July 18, 1935
AMERICAN DYEWOOD CO.
Appeal from the District Court of the United States for the Eastern District of Pennsylvania; William H. Kirkpatrick, Judge.
Before BUFFINGTON, DAVIS, and THOMPSON, Circuit Judges.
THOMPSON, Circuit Judge.
This is an appeal from an order of the District Court for the Eastern District of Pennsylvania. The appellant brought an action at law against the appellee to recover damages for breach of contract. Thereafter he filed a bill in equity praying for an accounting and for general relief. The equity suit was heard on pleadings and proofs. The District Court entered a decree directing the appellee to render an accounting and to pay to the appellant commissions on all sales, whether made by the appellant, the appellee, or its licensee. No appeal was taken from this decree. The appellee paid in full and the decree was marked satisfied. While the hearing on the equity side was pending, the District Court required the appellant to elect between the law and equity suits, which the appellant refused to do. After the satisfaction of the decree in the equity suit, the District Court entered an order in the action at law directing that it be market settled, discontinued, and ended; that it be stricken from the trial list; and that the appellant be enjoined from further prosecuting the same.
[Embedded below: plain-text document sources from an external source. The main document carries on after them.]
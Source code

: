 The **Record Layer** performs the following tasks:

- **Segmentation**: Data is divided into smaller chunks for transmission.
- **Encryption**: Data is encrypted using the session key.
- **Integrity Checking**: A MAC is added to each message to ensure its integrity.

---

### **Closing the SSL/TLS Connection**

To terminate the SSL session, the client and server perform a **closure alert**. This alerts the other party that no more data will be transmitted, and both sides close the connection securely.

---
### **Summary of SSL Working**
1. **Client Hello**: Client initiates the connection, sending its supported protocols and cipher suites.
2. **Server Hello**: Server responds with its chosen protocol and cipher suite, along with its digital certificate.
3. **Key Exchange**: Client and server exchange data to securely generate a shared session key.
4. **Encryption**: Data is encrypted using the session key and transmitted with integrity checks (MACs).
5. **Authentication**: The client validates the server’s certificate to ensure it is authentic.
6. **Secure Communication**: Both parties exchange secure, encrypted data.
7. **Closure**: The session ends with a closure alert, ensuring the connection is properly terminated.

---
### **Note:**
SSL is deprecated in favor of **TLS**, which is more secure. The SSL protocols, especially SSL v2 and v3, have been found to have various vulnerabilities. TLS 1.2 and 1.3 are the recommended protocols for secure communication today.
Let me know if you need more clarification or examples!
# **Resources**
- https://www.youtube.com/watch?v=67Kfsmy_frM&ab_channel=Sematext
This appeal is from that order.
A court has the power to compel an election if both causes relate to the same subject-matter and seek substantially the same relief. Way v. Bragaw, 16 N. J. Eq. 213, 84 Am. Dec. 147; Story's Eq. P. § 742. This rule is set out in 20 Amer. & Eng. Encyc. Pl. & Pr. 270, as folows: "It is not infrequently the case that a suitor is confronted with a choice of jurisdiction on the same state of facts, and has the right to invoke the aid of either a court of law or a court of equity. If he resorts to both, he will ordinarily be compelled to make his election, adopting one and abandoning the other. This policy is administered usually, if not always, by the court of equity, sometimes on its own motion, but generally on the motion of the defendant."
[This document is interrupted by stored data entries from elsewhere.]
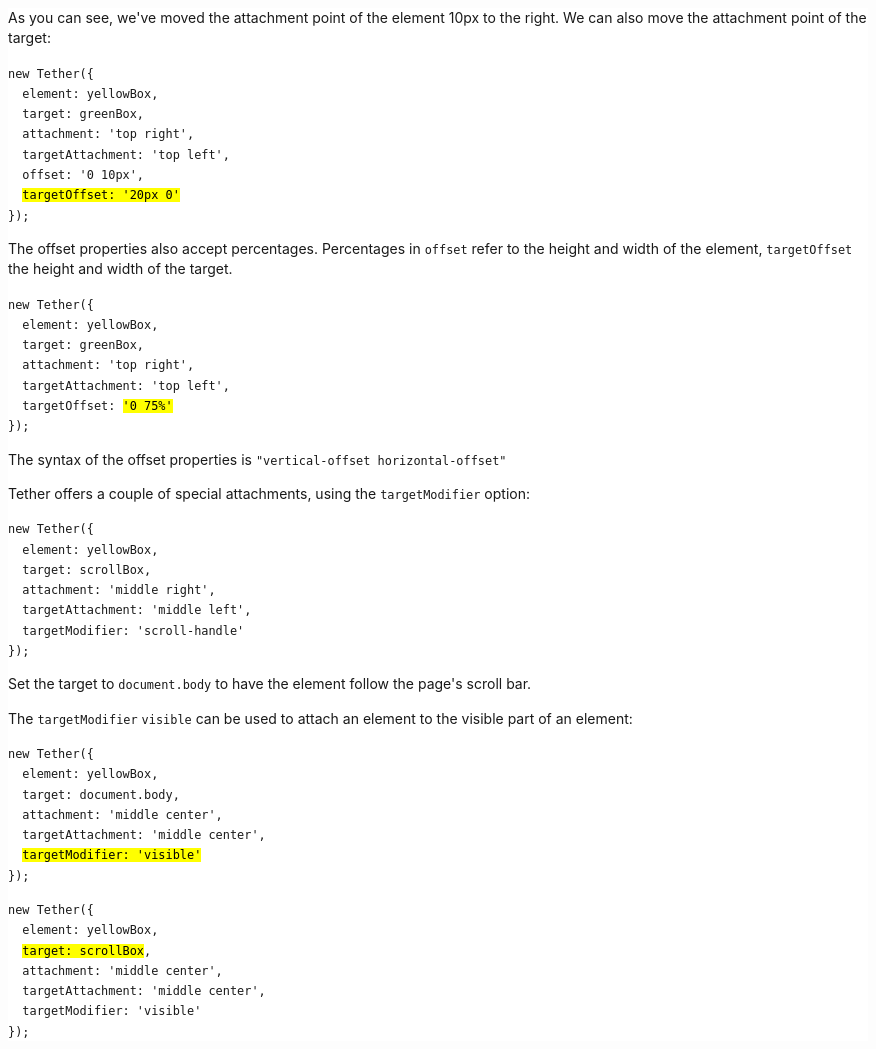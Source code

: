 As you can see, we've moved the attachment point of the element 10px to the right.
We can also move the attachment point of the target:

<pre class="pre-with-output"><code class="lang-javascript" data-example>new Tether({
  element: yellowBox,
  target: greenBox,
  attachment: 'top right',
  targetAttachment: 'top left',
  offset: '0 10px',
  <mark>targetOffset: '20px 0'</mark>
});
</code></pre><output></output>

The offset properties also accept percentages. Percentages in `offset` refer to
the height and width of the element, `targetOffset` the height and width of
the target.

<pre class="pre-with-output"><code class="lang-javascript" data-example>new Tether({
  element: yellowBox,
  target: greenBox,
  attachment: 'top right',
  targetAttachment: 'top left',
  targetOffset: <mark>'0 75%'</mark>
});
</code></pre><output></output>

The syntax of the offset properties is `"vertical-offset horizontal-offset"`

Tether offers a couple of special attachments, using the `targetModifier`
option:

<pre class="pre-with-output"><code class="lang-javascript" data-example>new Tether({
  element: yellowBox,
  target: scrollBox,
  attachment: 'middle right',
  targetAttachment: 'middle left',
  targetModifier: 'scroll-handle'
});
</code></pre><output></output>

Set the target to `document.body` to have the element follow the page's scroll bar.

The `targetModifier` `visible` can be used to attach an element to the visible part
of an element:

<pre class="pre-with-output"><code class="lang-javascript" data-example>new Tether({
  element: yellowBox,
  target: document.body,
  attachment: 'middle center',
  targetAttachment: 'middle center',
  <mark>targetModifier: 'visible'</mark>
});
</code></pre><output deactivated></output>

<pre class="pre-with-output"><code class="lang-javascript" data-example="scroll-visible">new Tether({
  element: yellowBox,
  <mark>target: scrollBox</mark>,
  attachment: 'middle center',
  targetAttachment: 'middle center',
  targetModifier: 'visible'
});
</code></pre><output class="no-green scroll-page" data-example="scroll-visible"></output>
A detailed comparison of the pleadings in the two actions reveals that they are based upon the same contract, involve the same parties, rely upon the same breach, and are fundamentally for the same damages. In the suit at law, recovery is sought for damages sustained by reason of the appellee's wrongful action in preventing the appellant from fulfilling the terms of the contract and from earning commissions. In the suit in equity, an accounting is sought for the recovery of commissions earned on each and every sale made prior to the expiration date of the contract, whether made by the appellant, the appellee, or its licensee. The appellant's cause of action in either suit is for breach of the contract, and we think that his right to recover damages is dependent upon proof of loss of commissions on sales which had in fact been made and on sales which might have been made, had there been no breach.
The District Court did not err in refusing to allow the appellant to split his cause of action into two separate suits and to recover upon it piecemeal. Baltimore Steamship Co. v. Phillips, 274 U. S. 316, 47 S. Ct. 600, 71 L. Ed. 1069; Stark v. Starr, 94 U.S. 477, 24 L. Ed. 276.
The order of the court below is affirmed.